Essen-Holsterhausen. Der Bürgerbund Holsterhausen hatte zu einem Stadtteilspaziergang durch das Malerviertel eingeladen. Die Teilnehmer erfuhren Details aus den Bereichen Geschichte und Kunst. Weitere Exkursionen dieser Art sollen folgen.
Sie wollte eigentlich nur kurz einen Brief einwerfen. Auf dem Weg zum Briefkasten begegnet Irmgard Schilling dann aber einer zehnköpfigen Gruppe, die am Stadtteilspaziergang durch das Malerviertel teilnimmt. Und schon schließt sich die 72-Jährige spontan an. „Ich bin in Holsterhausen geboren, habe immer hier gelebt. Da ist das Interesse an der Geschichte natürlich groß“, erzählt Irmgard Schilling.

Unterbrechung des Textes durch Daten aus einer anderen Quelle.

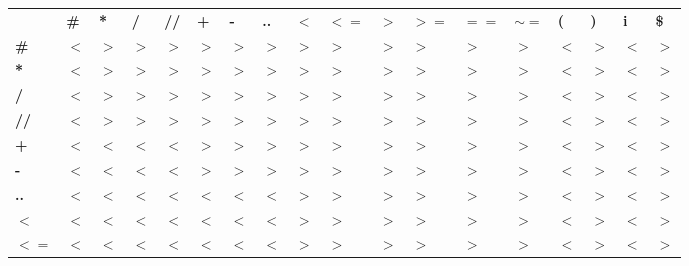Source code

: \documentclass{article}
\begin{document}
    \begin{center}
        \begin{tabular}{!{\vrule width 2pt} >{}P{5.5mm} !{\vrule width 2pt} P{5.5mm} | P{5.5mm} | P{5.5mm} | P{5.5mm} | P{5.5mm} | P{5.5mm} | P{5.5mm} | P{5.5mm} | P{5.5mm} | P{5.5mm} | P{5.5mm} | P{5.5mm} | P{5.5mm} | P{5.5mm} | P{5.5mm} | P{5.5mm} | P{5.5mm} !{\vrule width 2pt}} 
            \Xhline{5\arrayrulewidth}
            & \textbf{\#} & \textbf{*} & \textbf{/} & \textbf{//} & \textbf{+} & \textbf{-} & \textbf{..} & $\bm{<}$ & $\bm{<=}$ & $\bm{>}$ & $\bm{>=}$ & $\bm{==}$ & $\bm{\sim=}$ & \textbf{(} & \textbf{)} & \textbf{i} & \textbf{\$} \\ [0.6ex]
            \Xhline{5\arrayrulewidth}
            \textbf{\#}      & $<$ & $>$ & $>$ & $>$ & $>$ & $>$ & $>$ & $>$ & $>$ & $>$ & $>$ & $>$ & $>$ & $<$ & $>$ & $<$ & $>$ \\ [0.5ex]
            \hline
            \textbf{*}       & $<$ & $>$ & $>$ & $>$ & $>$ & $>$ & $>$ & $>$ & $>$ & $>$ & $>$ & $>$ & $>$ & $<$ & $>$ & $<$ & $>$ \\ [0.5ex]
            \hline
            \textbf{/}       & $<$ & $>$ & $>$ & $>$ & $>$ & $>$ & $>$ & $>$ & $>$ & $>$ & $>$ & $>$ & $>$ & $<$ & $>$ & $<$ & $>$ \\ [0.5ex]
            \hline
            \textbf{//}      & $<$ & $>$ & $>$ & $>$ & $>$ & $>$ & $>$ & $>$ & $>$ & $>$ & $>$ & $>$ & $>$ & $<$ & $>$ & $<$ & $>$ \\ [0.5ex]
            \hline
            \textbf{+}       & $<$ & $<$ & $<$ & $<$ & $>$ & $>$ & $>$ & $>$ & $>$ & $>$ & $>$ & $>$ & $>$ & $<$ & $>$ & $<$ & $>$ \\ [0.5ex]
            \hline
            \textbf{-}       & $<$ & $<$ & $<$ & $<$ & $>$ & $>$ & $>$ & $>$ & $>$ & $>$ & $>$ & $>$ & $>$ & $<$ & $>$ & $<$ & $>$ \\ [0.5ex]
            \hline
            \textbf{..}      & $<$ & $<$ & $<$ & $<$ & $<$ & $<$ & $<$ & $>$ & $>$ & $>$ & $>$ & $>$ & $>$ & $<$ & $>$ & $<$ & $>$ \\ [0.5ex]
            \hline
            $\bm{<}$     & $<$ & $<$ & $<$ & $<$ & $<$ & $<$ & $<$ & $>$ & $>$ & $>$ & $>$ & $>$ & $>$ & $<$ & $>$ & $<$ & $>$ \\ [0.5ex]
            \hline
            $\bm{<=}$    & $<$ & $<$ & $<$ & $<$ & $<$ & $<$ & $<$ & $>$ & $>$ & $>$ & $>$ & $>$ & $>$ & $<$ & $>$ & $<$ & $>$ \\ [0.5ex]
            \hline

\end{tabular}
\end{center}
\end{document}
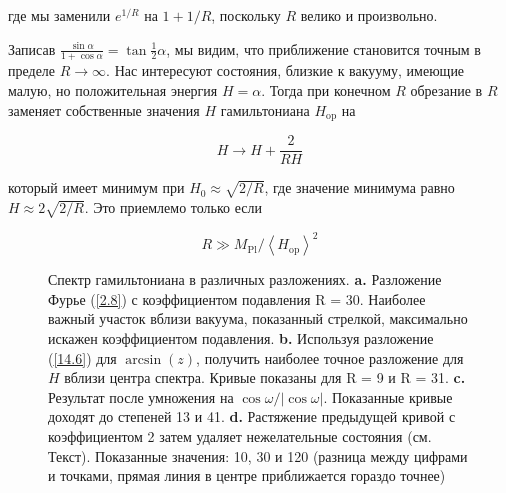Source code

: \documentclass[main.tex]{subfiles}
\begin{document}
где мы заменили $e^{1 / R}$ на $1+1/R$, поскольку $R$ велико и произвольно.
 
Записав $\frac{\sin \alpha}{1+\cos\alpha} = \tan\frac 1 2 \alpha$, мы видим, что приближение становится точным в пределе $R \rightarrow\infty$. Нас интересуют состояния, близкие к вакууму, имеющие малую, но положительная энергия $H = \alpha$. Тогда при конечном $R$ обрезание в $R$ заменяет собственные значения $H$ гамильтониана $H_\mathrm{op}$ на

\begin{equation}\label{14.3}
	H \rightarrow H + \frac{2}{RH}
\end{equation}
            
который имеет минимум при $H_0 \approx\sqrt{2 / R}$, где значение минимума равно $H \approx 2\sqrt{2 / R}$. Это приемлемо только если

\begin{equation}\label{14.4}
	R \gg M_{\mathrm{Pl}} /\left\langle H_{\mathrm{op}}\right\rangle^{2}
\end{equation}

\begin{figure}[ht]
\begin{center}
\caption{
\label{i14.1} Спектр гамильтониана в различных разложениях. \textbf{a.} Разложение Фурье (\ref{2.8}) с коэффициентом подавления R = 30. Наиболее важный участок вблизи вакуума, показанный стрелкой, максимально искажен коэффициентом подавления. \textbf{b.} Используя разложение (\ref{14.6}) для $\arcsin(z)$, получить наиболее точное разложение для $H$ вблизи центра спектра. Кривые показаны для R = 9 и R = 31. \textbf{c.} Результат после умножения на $\cos\omega/|\cos\omega|$. Показанные кривые доходят до степеней 13 и 41. \textbf{d.} Растяжение предыдущей кривой с коэффициентом 2 затем удаляет нежелательные состояния (см. Текст). Показанные значения: 10, 30 и 120 (разница между цифрами и точками, прямая линия в центре приближается гораздо точнее)}
\end {center}
\end {figure}
\end{document}
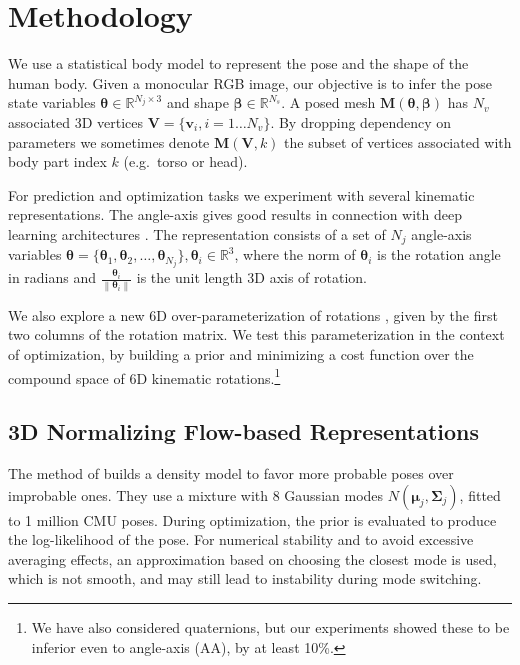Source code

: \documentclass[runningheads]{llncs}
\newcommand{\thetab}{\bm{\theta}}
\newcommand{\betab}{\bm{\beta}}
\newcommand{\mub}{\bm{\mu}}
\newcommand{\eg}{e.g.\ }
\begin{document}
\section{Methodology}

We use a statistical body model \cite{SMPL2015,xu2020ghum} to represent the pose and the shape of the human body. Given a monocular RGB image, our objective is to infer the pose state variables $\thetab \in \mathbb{R}^{N_{j}\times3}$ and shape $\betab \in \mathbb{R}^{N_{s}}$. A posed mesh $\mathbf{M}(\thetab, \betab)$ has $N_{v}$ associated 3D vertices $\mathbf{V}=\{\mathbf{v}_{i}, i=1\ldots N_v\}$. By dropping dependency on parameters we sometimes denote $\mathbf{M}(\mathbf{V}, k)$ the subset of vertices associated with body part index $k$ (\eg torso or head). 


For prediction and optimization tasks we experiment with several kinematic representations. The angle-axis gives good results in connection with deep learning architectures \cite{Kanazawa2018,zanfir2018monocular}. The representation consists of a set of $N_{j}$ angle-axis variables $\thetab = \{\thetab_{1}, \thetab_{2}, \ldots, \thetab_{N_{j}}\}, \thetab_{i} \in \mathbb{R}^{3}$, where the norm of $\thetab_{i}$ is the rotation angle in radians and $\frac{\thetab_{i}}{\left\| \thetab_{i}\right\|}$ is the unit length 3D axis of rotation. 

We also explore a new 6D over-parameterization of rotations \cite{zhou2018continuity}, given by the first two columns of the rotation matrix.
We test this parameterization in the context of optimization, by building a prior and minimizing a cost function over the compound space of 6D kinematic rotations.\footnote{We have also considered quaternions, but our experiments showed these to be inferior even to  angle-axis (AA), by at least 10\%.}

\subsection{3D Normalizing Flow-based Representations}

 The method of \cite{bogo2016} builds a density model to favor more probable poses over improbable ones. They use a mixture with 8 Gaussian modes $N(\mub_j,\bm{\Sigma}_j)$, fitted to 1 million CMU poses. During optimization, the prior is evaluated to produce the log-likelihood of the pose. For numerical stability and to avoid excessive averaging effects, an approximation based on choosing the closest mode is used, which is not smooth, and may still lead to instability during mode switching. 
\end{document}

Die Kunstinteressierten, aber auch Stadtteilpatrioten, folgten der Einladung des Holsterhauser Bürgerbundes und begeben sich zu Fuß auf die Spuren bekannter Künstler, denen der Stadtteil viele Straßennamen zu verdanken hat. Genau genommen sind es 32 Straßen, die auf diverse Maler hinweisen. Aldegrever, Dürer, von Gebhardt, Bruyn, Holbein, Krauss, Rubens oder Schongauer – um nur einige zu nennen. Beim ersten Spaziergang dieser Art stehen zunächst nur fünf im Fokus: Albrecht Dürer, Barthel Bruyn, Raffael, Hans Holbein und Martin Schongauer. „Allesamt bedeutende Maler, die etwa in der gleichen Zeit lebten. In der Renaissance, so im 15./16. Jahrhundert“, wie Exkursionsleiterin Rita Sander informiert.

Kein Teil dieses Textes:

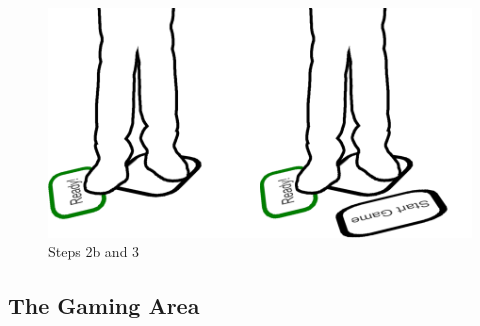 \documentclass{sigchi}
\begin{document}
\begin{figure}[H]
\centering
\includegraphics[width=0.9\columnwidth]{walkthrough/klein/beamingarea2b+3}
\caption{Steps 2b and 3}
\label{fig:gamingArea}
\end{figure}




\subsection{The Gaming Area}
\end{document}
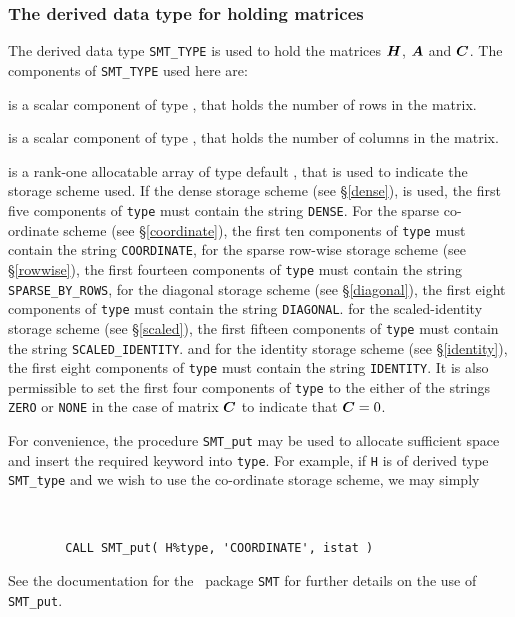 \documentclass{galahad}
\begin{document}

\subsubsection{The derived data type for holding matrices}\label{typesmt}
The derived data type {\tt SMT\_TYPE} is used to hold the matrices ${\bm{H}}$,
${\bm{A}}$ and ${\bm{C}}$. The components of {\tt SMT\_TYPE} used here are:

\begin{description}

 is a scalar component of type \integer,
that holds the number of rows in the matrix.

 is a scalar component of type \integer,
that holds the number of columns in the matrix.

 is a rank-one allocatable array of type default \character, that
is used to indicate the storage scheme used. If the dense storage scheme
(see \S\ref{dense}), is used,
the first five components of {\tt type} must contain the
string {\tt DENSE}.
For the sparse co-ordinate scheme (see \S\ref{coordinate}),
the first ten components of {\tt type} must contain the
string {\tt COORDINATE},
for the sparse row-wise storage scheme (see \S\ref{rowwise}),
the first fourteen components of {\tt type} must contain the
string {\tt SPARSE\_BY\_ROWS},
for the diagonal storage scheme (see \S\ref{diagonal}),
the first eight components of {\tt type} must contain the
string {\tt DIAGONAL}.
for the scaled-identity storage scheme (see \S\ref{scaled}),
the first fifteen components of {\tt type} must contain the
string {\tt SCALED\_IDENTITY}.
and for the identity storage scheme (see \S\ref{identity}),
the first eight components of {\tt type} must contain the
string {\tt IDENTITY}.
It is also permissible to set
the first four components of {\tt type} to the either of the strings
{\tt ZERO} or {\tt NONE}
in the case of matrix ${\bm{C}}$ to indicate that ${\bm{C}} = 0$.

For convenience, the procedure {\tt SMT\_put}
may be used to allocate sufficient space and insert the required keyword
into {\tt type}.
For example, if {\tt H} is of derived type {\tt SMT\_type}
and we wish to use the co-ordinate storage scheme, we may simply
{\tt
\begin{verbatim}
        CALL SMT_put( H%type, 'COORDINATE', istat )
\end{verbatim}
}
\noindent
See the documentation for the \galahad\ package {\tt SMT}
for further details on the use of {\tt SMT\_put}.


\end{description}
\end{document}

Bevor es um die Künstler geht, erzählt Sander, ehrenamtliche Mitarbeiterin des Folkwang Museums, aber zunächst etwas über die Geschichte Holsterhausens. Dass sich der Name aus den einstigen „Holstern“, die früher in den hiesigen Wäldern „hausten“ ableitet, ist für manch einen Spaziergangsteilnehmer neu. Ebenso die Tatsache, dass sich der damalige Oberbürgermeister Erich Zweigert im Jahre 1901 gemeinsam mit der Firma Krupp dafür einsetzte, die Dreibauernschaft Frohnhausen, Altendorf und Holsterhausen zu Essen einzugemeinden, wie Rita Sander berichtet. „Erst da konnte Krupp behaupten, zu Essen zu gehören“, so Sander.

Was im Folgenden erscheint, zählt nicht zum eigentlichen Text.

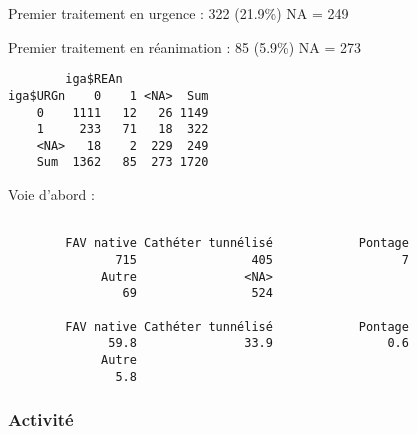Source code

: \documentclass[11pt,a4paper]{article}\usepackage[]{graphicx}\usepackage[]{color}
\makeatletter
\newenvironment{kframe}{%
 \def\at@end@of@kframe{}%
 \ifinner\ifhmode%
  \def\at@end@of@kframe{\end{minipage}}%
  \begin{minipage}{\columnwidth}%
 \fi\fi%
 \def\FrameCommand##1{\hskip\@totalleftmargin \hskip-\fboxsep
 \colorbox{shadecolor}{##1}\hskip-\fboxsep
     \hskip-\linewidth \hskip-\@totalleftmargin \hskip\columnwidth}%
 \MakeFramed {\advance\hsize-\width
   \@totalleftmargin\z@ \linewidth\hsize
   \@setminipage}}%
 {\par\unskip\endMakeFramed%
 \at@end@of@kframe}
\newenvironment{knitrout}{}{} %
\makeatother
\begin{document}
Premier traitement en urgence :  322 (21.9\%) NA = 249

Premier traitement en réanimation :  85 (5.9\%) NA = 273

\begin{knitrout}
\color{fgcolor}\begin{kframe}
\begin{verbatim}
        iga$REAn
iga$URGn    0    1 <NA>  Sum
    0    1111   12   26 1149
    1     233   71   18  322
    <NA>   18    2  229  249
    Sum  1362   85  273 1720
\end{verbatim}
\end{kframe}
\end{knitrout}

Voie d’abord :
\begin{knitrout}
\color{fgcolor}\begin{kframe}
\begin{verbatim}

        FAV native Cathéter tunnélisé            Pontage 
               715                405                  7 
             Autre               <NA> 
                69                524 

        FAV native Cathéter tunnélisé            Pontage 
              59.8               33.9                0.6 
             Autre 
               5.8 
\end{verbatim}
\end{kframe}
\end{knitrout}

    \subsubsection{Activité}
\end{document}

Etwa zu dieser Zeit, so weiß Sander, entschied auch ein Gremium, den Straßen die Künstlernamen zu verleihen. Eher willkürlich sei das passiert. Genauso wie man andere Straßen in der Umgebung nach Juristen benannte, wie zum Beispiel Savigny, Pape oder Planck. „Oh“, so wundert sich eine Spaziergängerin mit zwei Hunden an der Leine. „Ich dachte, Savigny wäre ein Feldherr gewesen.“ Wieder etwas dazu gelernt.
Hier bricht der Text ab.